Jeffries smiled weakly. "Frankly, you expect me to fail?"

Captain Edwards nodded. "I do. But the junketing around will give you a bit of a rest and the seeking for this character will keep your mind alert. So, Lieutenant Jeffries, go out and catch me Black Morgan, the Pirate!"

Jeffries grinned. "And meanwhile I shall also make a landing on the mythical planet Vulcan, locate the Gegenschein, and bring back a covey of Voimaids with their equally mythical pet, the Hydrae."

Edwards laughed. "Yup," he said, still chuckling. "Now scat, because I have work to do."

Jeffries nodded and saluted genially. "I'm it," he said. Then he turned and left the office.

Captain Edwards looked after the leaving officer and nodded paternally. Jeffries was an excellent officer. He was loyal, ambitious, and zealous. Cases assigned to him came in after a reasonable length of time, and they were sealed shut and glued down with all the necessary evidence. Those cases that were not to go to court, complete, were those in which the criminal preferred to shoot it out, and Lieutenant Jeffries was both brave and an excellent shot—as well as being a good strategist. He'd been working too hard, and as Edwards said, a real vacation would have been boring.

The will-o'-the-wisp known as Black Morgan, the Pirate, would give him a rest.

Jeffries went home to pack. Black Morgan was a space pirate and the place to look for him was in space. That space piracy was impossible for divers reasons seemed to make little difference to Black Morgan. He did it.

Lieutenant Jeffries made his plans, knowing the facts. First was to encounter Black Morgan. Theorizing how it would be possible to commit piracy on a ship traveling at twenty-five hundred miles per second, running at 3-Gs constant acceleration would do no good. It had been agreed impossible. Yet Black Morgan did it.

So Jeffries must first encounter the villain and then take after him. With but six months, Jeffries could not even begin to inspect the corners of the solar system that hadn't been covered before.

But unlike straight hunting, in which the hunter must locate his quarry, when hunting rats, you bait rattraps and let the rat come to you.

Accordingly, Lieutenant Jeffries made a personal call to the Office of Shipping and requested confidential data on all shipments of high value, and then picked out the first. To add to the certainty, Jeffries called upon the editor of a sensation-seeking news agent and disclosed the fact that he, Lieutenant Jeffries, was being sent on the Martian Queen to protect a shipment of radiosodium.
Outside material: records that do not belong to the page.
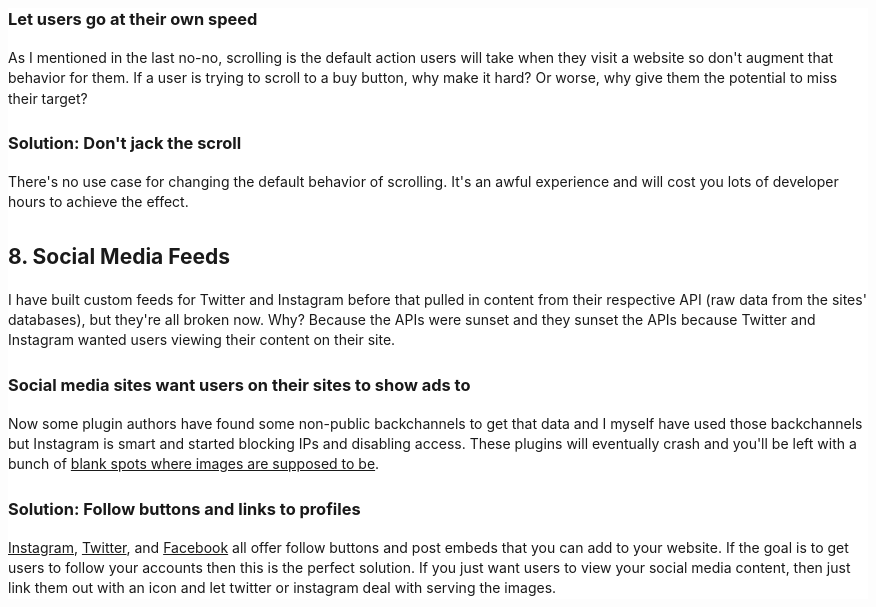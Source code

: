 ### Let users go at their own speed

As I mentioned in the last no-no, scrolling is the default action users will take when they visit a website so don't augment that behavior for them. If a user is trying to scroll to a buy button, why make it hard? Or worse, why give them the potential to miss their target?

### Solution: Don't jack the scroll

There's no use case for changing the default behavior of scrolling. It's an awful experience and will cost you lots of developer hours to achieve the effect.

## 8. Social Media Feeds

I have built custom feeds for Twitter and Instagram before that pulled in content from their respective API (raw data from the sites' databases), but they're all broken now. Why? Because the APIs were sunset and they sunset the APIs because Twitter and Instagram wanted users viewing their content on their site.

### Social media sites want users on their sites to show ads to

Now some plugin authors have found some non-public backchannels to get that data and I myself have used those backchannels but Instagram is smart and started blocking IPs and disabling access. These plugins will eventually crash and you'll be left with a bunch of [blank spots where images are supposed to be](https://welcome.arcadia.com/powermove).

### Solution: Follow buttons and links to profiles

[Instagram](https://developers.facebook.com/docs/instagram/embed-button/), [Twitter](https://developer.twitter.com/en/docs/twitter-for-websites/follow-button/overview#:\~:text=The%20Follow%20button%20is%20a,into%20our%20recognizable%20Follow%20button.), and [Facebook](https://developers.facebook.com/docs/plugins/like-button/) all offer follow buttons and post embeds that you can add to your website. If the goal is to get users to follow your accounts then this is the perfect solution. If you just want users to view your social media content, then just link them out with an icon and let twitter or instagram deal with serving the images.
Then, when the time came, Lieutenant Jeffries went boldly to the space line terminal and embarked.

The first part of the trip was uneventful. At 3-Gs, the ship's velocity mounted swiftly as the hours passed under the constant acceleration. Jeffries watched the crew and the passengers idly, because all of them had been thoroughly investigated before the ship's take-off. They were citizens about which there could be no doubt, and therefore anything but a cursory watch was unnecessary. Jeffries divided his time between the passengers and the Chief Signal Officer, Jones, who willingly gave him whatever information he needed.

At one time, Lieutenant Jeffries asked Jones why space piracy was considered so impossible.
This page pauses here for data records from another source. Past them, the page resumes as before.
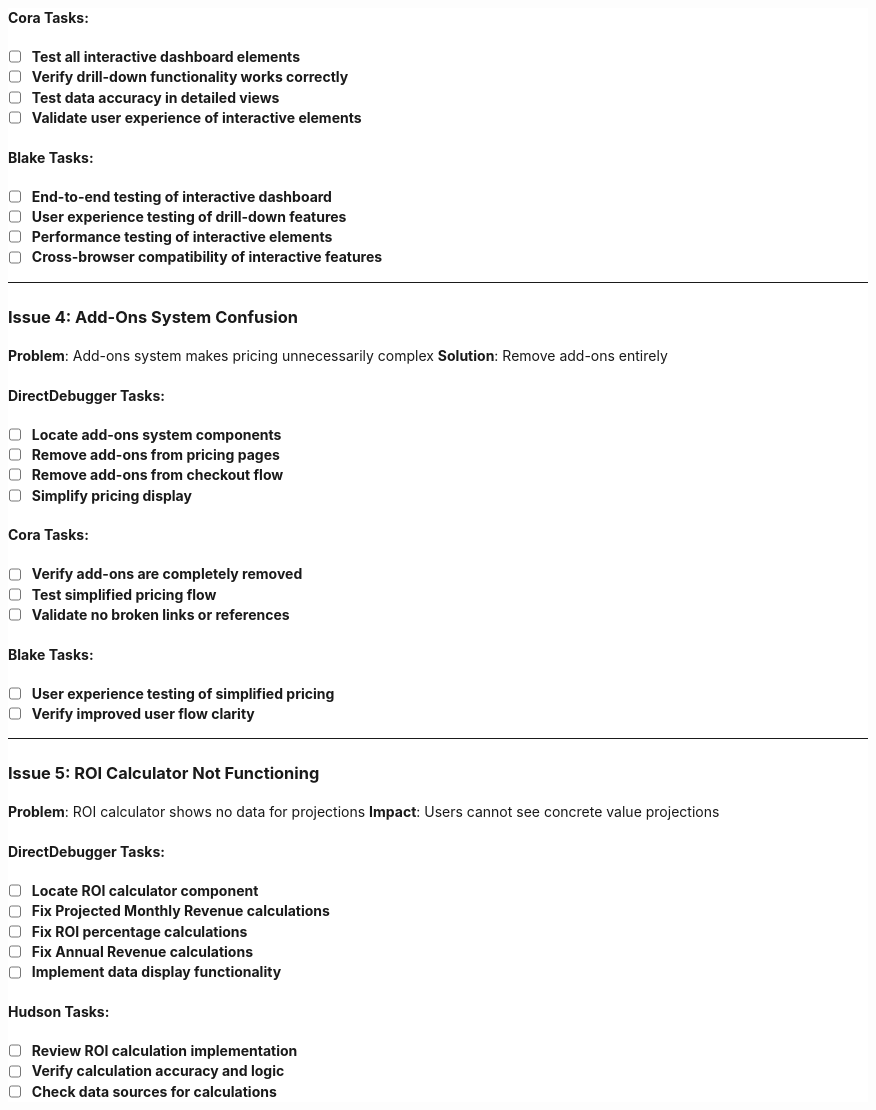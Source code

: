 #### **Cora Tasks**:
- [ ] **Test all interactive dashboard elements**
- [ ] **Verify drill-down functionality works correctly**
- [ ] **Test data accuracy in detailed views**
- [ ] **Validate user experience of interactive elements**

#### **Blake Tasks**:
- [ ] **End-to-end testing of interactive dashboard**
- [ ] **User experience testing of drill-down features**
- [ ] **Performance testing of interactive elements**
- [ ] **Cross-browser compatibility of interactive features**

---

### **Issue 4: Add-Ons System Confusion**
**Problem**: Add-ons system makes pricing unnecessarily complex
**Solution**: Remove add-ons entirely

#### **DirectDebugger Tasks**:
- [ ] **Locate add-ons system components**
- [ ] **Remove add-ons from pricing pages**
- [ ] **Remove add-ons from checkout flow**
- [ ] **Simplify pricing display**

#### **Cora Tasks**:
- [ ] **Verify add-ons are completely removed**
- [ ] **Test simplified pricing flow**
- [ ] **Validate no broken links or references**

#### **Blake Tasks**:
- [ ] **User experience testing of simplified pricing**
- [ ] **Verify improved user flow clarity**

---

### **Issue 5: ROI Calculator Not Functioning**
**Problem**: ROI calculator shows no data for projections
**Impact**: Users cannot see concrete value projections

#### **DirectDebugger Tasks**:
- [ ] **Locate ROI calculator component**
- [ ] **Fix Projected Monthly Revenue calculations**
- [ ] **Fix ROI percentage calculations**
- [ ] **Fix Annual Revenue calculations**
- [ ] **Implement data display functionality**

#### **Hudson Tasks**:
- [ ] **Review ROI calculation implementation**
- [ ] **Verify calculation accuracy and logic**
- [ ] **Check data sources for calculations**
"You mean Black Morgan," smiled Jones. "Well, space piracy isn't impossible excepting the way he is supposed to do it. Piracy near either terminal might go off. But when we're rattling through space near mid-course at about two thousand miles per second, how could it be done?"

"Don't follow," objected Jeffries.

"First, 3-Gs is about all that people can stand over any long period. You can take five sitting down, and about eight lying on a pressure mattress, and I've heard of men taking fifteen while immersed in a pressure-pack that equals the specific gravity of the human body. But taking even 5-Gs for any length of time will kill. Even three is a strain for men who have been raised under one."

"Yes?" prompted Jeffries.

"It's the timing that would stop him," said Jones. "You can't possibly lie await in space until we come into detector range because detector range is about a million miles. At one thousand miles per second, that's offering you one thousand seconds from extreme range to zero range and another thousand from zero range to extreme range on the other side—on the way out. Two thousand seconds is about thirty-three minutes. To match our speed in that time would require an acceleration of about twenty-five hundred feet per second, which is approximately 75-Gs. Impossible! Plus the fact that he would have to lie in space within a million mile radius of our course."
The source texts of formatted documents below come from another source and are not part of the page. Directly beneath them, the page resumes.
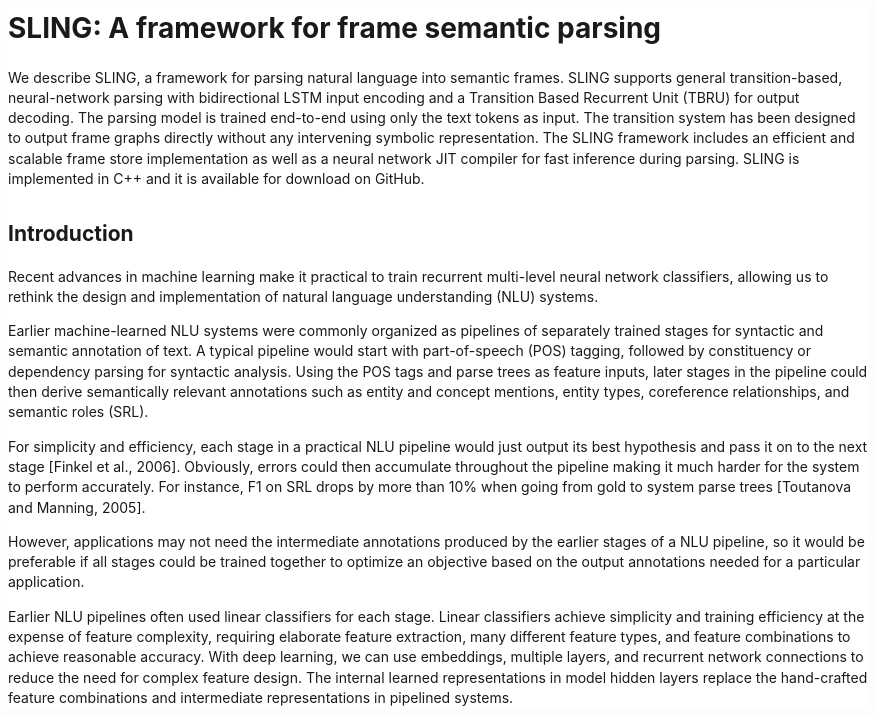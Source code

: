 # SLING: A framework for frame semantic parsing

We describe SLING, a framework for parsing natural language into
semantic frames. SLING supports general transition-based, neural-network parsing
with bidirectional LSTM input encoding and a Transition Based Recurrent
Unit (TBRU) for output decoding. The parsing model is
trained end-to-end using only the text tokens as input. The
transition system has been designed to output frame graphs directly without
any intervening symbolic representation.
The SLING framework includes an efficient and scalable frame store
implementation as well as a neural network JIT compiler for fast inference
during parsing.
SLING is implemented in C++ and it is available for download on GitHub.

## Introduction

Recent advances in machine learning make it practical to train
recurrent multi-level neural network classifiers, allowing us to rethink the
design and implementation of natural language
understanding (NLU) systems.

Earlier machine-learned NLU systems were commonly organized as pipelines of
separately trained stages for syntactic and semantic annotation of text.
A typical  pipeline would start with part-of-speech (POS) tagging, followed by
constituency or dependency parsing for syntactic analysis.
Using the POS tags and parse trees as feature inputs, later stages in the
pipeline could then derive semantically relevant annotations such as entity and
concept mentions, entity types, coreference relationships, and semantic roles
(SRL).

For simplicity and efficiency, each stage in a practical NLU pipeline would just
output its best hypothesis and pass it on to the next stage [Finkel et al., 2006].
Obviously, errors could then accumulate
throughout the pipeline making it much harder for the system to perform
accurately. For instance, F1 on SRL drops by more than 10% when going from gold
to system parse trees [Toutanova and Manning, 2005].

However, applications may not need the intermediate annotations produced
by the earlier stages of a NLU pipeline, so it would be preferable if all stages
could be trained together to optimize an objective based on the output
annotations needed for a particular application.

Earlier NLU pipelines often used linear classifiers for each stage.
Linear classifiers achieve simplicity and training efficiency at the expense of
feature complexity, requiring elaborate feature
extraction, many different feature types, and
feature combinations to achieve reasonable accuracy.
With deep learning, we can use embeddings, multiple layers, and recurrent
network connections to reduce the need for complex
feature design. The internal learned representations in model hidden layers
replace the hand-crafted feature combinations and intermediate representations
in pipelined systems.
"Supposing he picked up your trail close to Terra?"

Jones smiled. "If he could detect us, we'd detect him," laughed Jones.

"Supposing he had a better detector."

"We're at the theoretical limit of sensitivity now," said Jones. "And we've been there for years. The noise level, thermal agitation in the set itself, and a horde of other things limit the ultimate sensitivity of any detector. And don't mention noise-eliminators. They aren't. You can't stop electrons from rubbing one another and that's that!"

"But—?"

"We—as he may—also use both pulse-type detectors and aperiodic receivers. People would have known that he was following them."

"Are you certain?"

Jones laughed. "Look, Lieutenant Jeffries, we're convoyed. There were two Solar Guard spacecraft that took off as we did, for convoy duty. Their job was to stick close by us all the way to Jupiter, right down to the landing on Callisto. Now, they'd follow anything that they saw suspicious. That's first. Secondly, we're at about three-quarters of the way to turnover now—and neither of the convoys are visible on the detector nor audible in the aperiodic receiver. If, Lieutenant Jeffries, two Guard ships, bearing the best in instrument and personnel, cannot stay within a million miles of us when they know our predicted course, how can you expect a pirate to barge in upon us when we're ramming space above two thousand miles per second? Detecting at these distances and at these velocities brings about a situation somewhat similar to Heisenberg's Uncertainty."

"Which is far above my policeman's mind," said Jeffries.

"You can detect where the spacecraft was when the transmitted pulse reached it and was echoed at X seconds ago. In order to know where it is, in truth, you must assume a velocity which you must get from the same gear. To assume the velocity, you must know exactly how far the ship traveled between pulses, which because of the fact that the pulses are transmitted different distances, is slightly difficult, especially when the doppler is changing."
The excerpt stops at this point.